He sought to avoid the humanoid machine as which Hobbes interpreted his Leviathan as a metaphor of the state. [12] Kapoor’s Leviathan thus belongs to the realm of the counterimages that present alternatives to Hobbes’ state-animal that, with relentless violence, suppresses people’s bloodlust to create a repressive peace. [13] Nor has Kapoor conformed to William Blake’s famous version of the two monsters from the Book of Job. In Blake’s image, Behemoth appears in the upper half of the globe of the world like a kind of monstrous hippopotamus, while below it Leviathanroils as a dragon in the sea. [14]
Kapoor’s Leviathan, by contrast, with its softly contoured huge form, is more in keeping with Herman Melville’s Moby-Dick, which, in accordance with a long tradition, imagined Leviathan as a whale. [15] In his introduction, Melville quoted Hobbes’ Leviathan: “By art is created that great Leviathan called a Commonwealth or State – (in Latin, Civitas) which is but an artificial man.”[16] Because Melville cites Hobbes literally, the impression could arise that his whaling novel was to be grasped as a parable of the struggle against the Hobbesian state, and this interpretation had a powerful and in part dreadful effect.
In March 1969, a militantly anti-capitalistic oppositional group appeared in the United States; with its magazine Leviathan, it sought to accompany the struggle against the state, regarded as a whale. In November 1969, it published an editorial titled “from the belly of the whale” that tied Melville’s novel to the Old Testament story of Jonah. The people, swallowed by the state as whale, should slash open the state from the inside: “We began life as Jonah, as a part of a movement trapped inside the belly of the great whale that devours us all. We’re still not sure exactly what that whale looks like, exactly how to get out: but what we do know is that we’re not going to be passengers anymore. We’re going to learn how to rip that whale’s gut apart.”[17] On one of the covers of the magazine Leviathan, the state-whale appears as a caricature of a sea monster equipped with three torsos and heads [ill. 7].[18] The right-hand
head has a trunk and embodies capital, while the monster on the left, armed with pistols, represents the police. Both protect the bespectacled figure in the middle that is filling a test tube while looking ahead and setting the course. The Leviathan appears as a monstrous triad of the organic interplay between capital, police power, and research.

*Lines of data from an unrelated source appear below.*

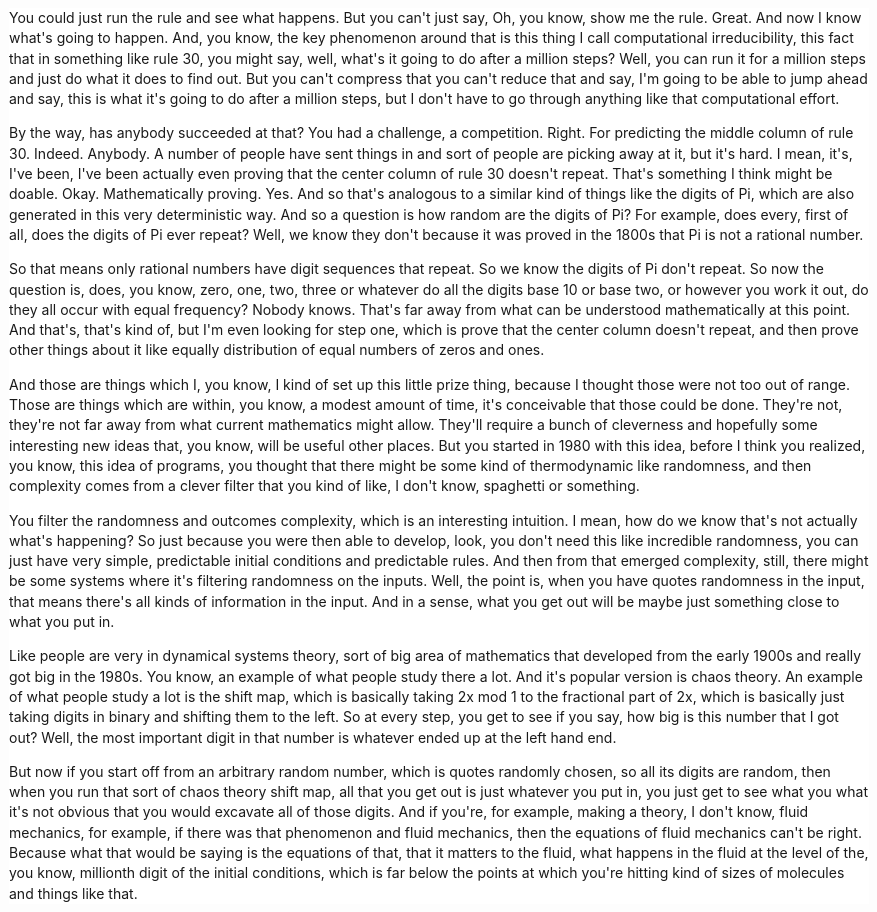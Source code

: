 You could just run the rule and see what happens. But you can't just say, Oh, you know, show me the rule. Great. And now I know what's going to happen. And, you know, the key phenomenon around that is this thing I call computational irreducibility, this fact that in something like rule 30, you might say, well, what's it going to do after a million steps? Well, you can run it for a million steps and just do what it does to find out. But you can't compress that you can't reduce that and say, I'm going to be able to jump ahead and say, this is what it's going to do after a million steps, but I don't have to go through anything like that computational effort.

By the way, has anybody succeeded at that? You had a challenge, a competition. Right. For predicting the middle column of rule 30. Indeed. Anybody. A number of people have sent things in and sort of people are picking away at it, but it's hard. I mean, it's, I've been, I've been actually even proving that the center column of rule 30 doesn't repeat. That's something I think might be doable. Okay. Mathematically proving. Yes. And so that's analogous to a similar kind of things like the digits of Pi, which are also generated in this very deterministic way. And so a question is how random are the digits of Pi? For example, does every, first of all, does the digits of Pi ever repeat? Well, we know they don't because it was proved in the 1800s that Pi is not a rational number.

So that means only rational numbers have digit sequences that repeat. So we know the digits of Pi don't repeat. So now the question is, does, you know, zero, one, two, three or whatever do all the digits base 10 or base two, or however you work it out, do they all occur with equal frequency? Nobody knows. That's far away from what can be understood mathematically at this point. And that's, that's kind of, but I'm even looking for step one, which is prove that the center column doesn't repeat, and then prove other things about it like equally distribution of equal numbers of zeros and ones.

And those are things which I, you know, I kind of set up this little prize thing, because I thought those were not too out of range. Those are things which are within, you know, a modest amount of time, it's conceivable that those could be done. They're not, they're not far away from what current mathematics might allow. They'll require a bunch of cleverness and hopefully some interesting new ideas that, you know, will be useful other places. But you started in 1980 with this idea, before I think you realized, you know, this idea of programs, you thought that there might be some kind of thermodynamic like randomness, and then complexity comes from a clever filter that you kind of like, I don't know, spaghetti or something.

You filter the randomness and outcomes complexity, which is an interesting intuition. I mean, how do we know that's not actually what's happening? So just because you were then able to develop, look, you don't need this like incredible randomness, you can just have very simple, predictable initial conditions and predictable rules. And then from that emerged complexity, still, there might be some systems where it's filtering randomness on the inputs. Well, the point is, when you have quotes randomness in the input, that means there's all kinds of information in the input. And in a sense, what you get out will be maybe just something close to what you put in.

Like people are very in dynamical systems theory, sort of big area of mathematics that developed from the early 1900s and really got big in the 1980s. You know, an example of what people study there a lot. And it's popular version is chaos theory. An example of what people study a lot is the shift map, which is basically taking 2x mod 1 to the fractional part of 2x, which is basically just taking digits in binary and shifting them to the left. So at every step, you get to see if you say, how big is this number that I got out? Well, the most important digit in that number is whatever ended up at the left hand end.

But now if you start off from an arbitrary random number, which is quotes randomly chosen, so all its digits are random, then when you run that sort of chaos theory shift map, all that you get out is just whatever you put in, you just get to see what you what it's not obvious that you would excavate all of those digits. And if you're, for example, making a theory, I don't know, fluid mechanics, for example, if there was that phenomenon and fluid mechanics, then the equations of fluid mechanics can't be right. Because what that would be saying is the equations of that, that it matters to the fluid, what happens in the fluid at the level of the, you know, millionth digit of the initial conditions, which is far below the points at which you're hitting kind of sizes of molecules and things like that.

A trail may lead from this identification of the Leviathan as a whale that must be combatted to the German terrorist group, the RAF (Rote Armee Fraktion = Red Army Faction), which also assumed that Melville’s Moby Dick alluded to the state. Almost all the members of the RAF took cover names out of the novel.[19]
Melville’s reversion of Hobbes’ humanoid Leviathan back to the sea-monster form in which it appeared in the Old Testament also impacted the political milieu that did not promote but criticized or even castigated the destruction of the state animal. Thus, in his 1938 settling of scores with the criticism of Hobbes’ Leviathan, Carl Schmitt said that liberalism had “slain and eviscerated” the modern state. [20] The cover of the 1982 reprint of Schmitt’s book took up Melville’s identification of the state with the whale, against Hobbes’ imagery: Hendrick Goltzius’ engraving Beached Whale, in which men are beginning to eviscerate a dead whale, is the cover illustration.[21]
Following the criteria of political iconography, Kapoor’s transformation of Hobbes’ humanoid pictorial metaphor for the state into a huge, artificial organism stands in the same tradition. This is the starting point for the problematic mentioned at the beginning. To start with, a comparison between the three-headed monster of the Leviathan of March 1969 and Kapoor’s Leviathan from 2011, with its three bulges like an abstract implementation of this fantasy, may urge itself upon us [ill. 9]. But here Kapoor was interested in a problem of form and not in giving visual expression to three bodies of state terror, as the caricature wanted to. Iconographically, all that remains is the common reference to Melville’s transformation of the state giant into a sea monster.
Despite its distance from Hobbes’ image of the state, Kapoor’s Leviathan is closer to the concept of the Leviathan than to Hobbes’ critics. He shows the Leviathan in its sub lime vastness as a doublecreature: alien and uncanny, and yet attractive and alluring in its organic presence.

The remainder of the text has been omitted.